• _Directions_:
List each line of the data that holds the word "locations".

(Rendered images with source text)
----------------

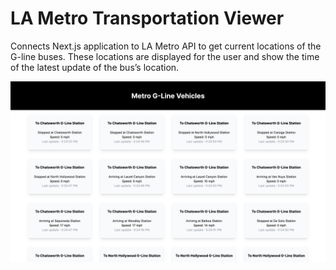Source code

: # LA Metro Transportation Viewer

Connects Next.js application to LA Metro API to get current locations of
the G-line buses. These locations are displayed for the user and show the time
of the latest update of the bus’s location.

![Web Application Screenshot](./files/Screenshot-1.png)
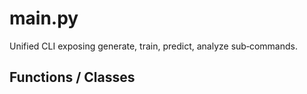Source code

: # main.py

Unified CLI exposing generate, train, predict, analyze sub‑commands.

## Functions / Classes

----------------

• _Output for this task_:
Connects Next.js application to LA Metro API to get current locations of
the G-line buses. These locations are displayed for the user and show the time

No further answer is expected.